> _PROBLEM REQUIREMENTS_:
Output only the lines from the one holding "47520 | 48493 |" to the end of the data below, please, copied exactly.

===== EXERCISE INPUTS

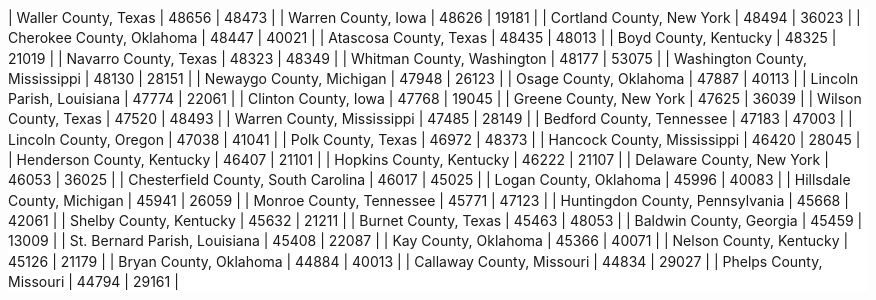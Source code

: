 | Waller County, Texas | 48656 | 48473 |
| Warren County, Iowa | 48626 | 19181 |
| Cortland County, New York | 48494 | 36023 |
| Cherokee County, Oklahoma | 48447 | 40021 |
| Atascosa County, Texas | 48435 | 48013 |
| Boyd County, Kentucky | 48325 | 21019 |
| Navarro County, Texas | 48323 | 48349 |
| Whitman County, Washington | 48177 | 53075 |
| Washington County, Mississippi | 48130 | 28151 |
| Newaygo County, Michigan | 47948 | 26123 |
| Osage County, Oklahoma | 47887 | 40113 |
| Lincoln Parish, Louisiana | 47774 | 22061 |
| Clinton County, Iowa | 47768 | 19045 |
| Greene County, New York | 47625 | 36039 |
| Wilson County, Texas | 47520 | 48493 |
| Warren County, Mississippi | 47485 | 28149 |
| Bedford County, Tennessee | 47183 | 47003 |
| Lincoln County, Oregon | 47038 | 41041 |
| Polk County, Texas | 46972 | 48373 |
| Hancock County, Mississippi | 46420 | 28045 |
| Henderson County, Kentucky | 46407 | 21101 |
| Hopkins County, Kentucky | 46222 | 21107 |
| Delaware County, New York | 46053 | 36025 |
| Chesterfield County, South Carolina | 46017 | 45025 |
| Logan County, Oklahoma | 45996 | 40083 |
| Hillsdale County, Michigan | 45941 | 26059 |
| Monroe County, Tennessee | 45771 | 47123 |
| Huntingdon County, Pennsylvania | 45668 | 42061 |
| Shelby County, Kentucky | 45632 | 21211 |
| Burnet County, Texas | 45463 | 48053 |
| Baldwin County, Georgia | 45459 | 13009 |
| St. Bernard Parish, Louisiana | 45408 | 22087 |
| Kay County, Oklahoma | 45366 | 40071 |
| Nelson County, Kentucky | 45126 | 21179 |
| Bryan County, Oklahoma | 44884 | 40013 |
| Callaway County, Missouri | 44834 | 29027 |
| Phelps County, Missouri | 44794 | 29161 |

==========

> _FINAL ANSWER_:
| Wilson County, Texas | 47520 | 48493 |
| Warren County, Mississippi | 47485 | 28149 |
| Bedford County, Tennessee | 47183 | 47003 |
| Lincoln County, Oregon | 47038 | 41041 |
| Polk County, Texas | 46972 | 48373 |
| Hancock County, Mississippi | 46420 | 28045 |
| Henderson County, Kentucky | 46407 | 21101 |
| Hopkins County, Kentucky | 46222 | 21107 |
| Delaware County, New York | 46053 | 36025 |
| Chesterfield County, South Carolina | 46017 | 45025 |
| Logan County, Oklahoma | 45996 | 40083 |
| Hillsdale County, Michigan | 45941 | 26059 |
| Monroe County, Tennessee | 45771 | 47123 |
| Huntingdon County, Pennsylvania | 45668 | 42061 |
| Shelby County, Kentucky | 45632 | 21211 |
| Burnet County, Texas | 45463 | 48053 |
| Baldwin County, Georgia | 45459 | 13009 |
| St. Bernard Parish, Louisiana | 45408 | 22087 |
| Kay County, Oklahoma | 45366 | 40071 |
| Nelson County, Kentucky | 45126 | 21179 |
| Bryan County, Oklahoma | 44884 | 40013 |
| Callaway County, Missouri | 44834 | 29027 |
| Phelps County, Missouri | 44794 | 29161 |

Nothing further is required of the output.